(Records from a dataset)
::::::::::

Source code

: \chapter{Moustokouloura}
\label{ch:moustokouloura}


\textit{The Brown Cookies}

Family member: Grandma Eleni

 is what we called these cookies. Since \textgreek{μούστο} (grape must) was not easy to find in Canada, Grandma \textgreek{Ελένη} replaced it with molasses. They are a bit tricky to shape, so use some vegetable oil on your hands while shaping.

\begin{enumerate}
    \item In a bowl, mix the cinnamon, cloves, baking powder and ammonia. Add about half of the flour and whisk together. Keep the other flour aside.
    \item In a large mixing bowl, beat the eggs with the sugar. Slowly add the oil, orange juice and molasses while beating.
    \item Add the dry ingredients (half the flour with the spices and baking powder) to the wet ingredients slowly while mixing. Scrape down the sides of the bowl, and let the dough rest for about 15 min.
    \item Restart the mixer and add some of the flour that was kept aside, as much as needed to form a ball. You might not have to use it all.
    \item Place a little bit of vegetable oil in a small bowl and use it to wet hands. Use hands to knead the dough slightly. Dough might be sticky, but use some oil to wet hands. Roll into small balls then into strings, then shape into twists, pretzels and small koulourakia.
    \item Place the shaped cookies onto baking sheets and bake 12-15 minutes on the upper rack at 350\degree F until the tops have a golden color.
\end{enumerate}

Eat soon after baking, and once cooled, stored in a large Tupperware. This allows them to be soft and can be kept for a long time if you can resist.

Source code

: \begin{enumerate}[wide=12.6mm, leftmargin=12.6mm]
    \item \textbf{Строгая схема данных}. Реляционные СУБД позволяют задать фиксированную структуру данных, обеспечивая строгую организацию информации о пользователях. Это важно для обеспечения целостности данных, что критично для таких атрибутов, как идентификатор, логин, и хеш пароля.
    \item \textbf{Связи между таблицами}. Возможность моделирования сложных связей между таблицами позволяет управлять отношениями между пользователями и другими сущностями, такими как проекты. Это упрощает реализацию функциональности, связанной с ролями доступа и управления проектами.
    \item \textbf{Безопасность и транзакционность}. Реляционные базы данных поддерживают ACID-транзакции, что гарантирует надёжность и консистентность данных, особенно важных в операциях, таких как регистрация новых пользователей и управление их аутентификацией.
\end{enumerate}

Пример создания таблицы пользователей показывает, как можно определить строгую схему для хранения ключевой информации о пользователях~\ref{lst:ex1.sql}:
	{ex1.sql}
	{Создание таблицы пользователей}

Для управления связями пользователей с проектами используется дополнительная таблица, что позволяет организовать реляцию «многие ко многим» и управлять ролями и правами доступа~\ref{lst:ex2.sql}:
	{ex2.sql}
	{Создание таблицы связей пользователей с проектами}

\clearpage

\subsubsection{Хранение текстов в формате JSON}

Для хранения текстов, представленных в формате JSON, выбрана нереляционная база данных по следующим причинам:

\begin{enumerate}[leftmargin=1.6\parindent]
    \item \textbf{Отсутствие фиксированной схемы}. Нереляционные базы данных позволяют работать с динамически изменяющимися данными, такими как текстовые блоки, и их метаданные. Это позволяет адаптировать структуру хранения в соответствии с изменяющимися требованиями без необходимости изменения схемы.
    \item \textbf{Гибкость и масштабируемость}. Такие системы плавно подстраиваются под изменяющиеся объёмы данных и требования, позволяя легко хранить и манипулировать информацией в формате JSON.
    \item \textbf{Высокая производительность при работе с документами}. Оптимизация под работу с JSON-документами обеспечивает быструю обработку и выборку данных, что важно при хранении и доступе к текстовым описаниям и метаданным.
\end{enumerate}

::::::::::

● **WHAT NEEDS TO BE DONE**: Repeat every line exactly, starting with the first line of the entries, and stop once the line containing "is what we called" has been given.

● **ANSWER BELOW**:
Source code

: \chapter{Moustokouloura}
\label{ch:moustokouloura}


\textit{The Brown Cookies}

Family member: Grandma Eleni

 is what we called these cookies. Since \textgreek{μούστο} (grape must) was not easy to find in Canada, Grandma \textgreek{Ελένη} replaced it with molasses. They are a bit tricky to shape, so use some vegetable oil on your hands while shaping.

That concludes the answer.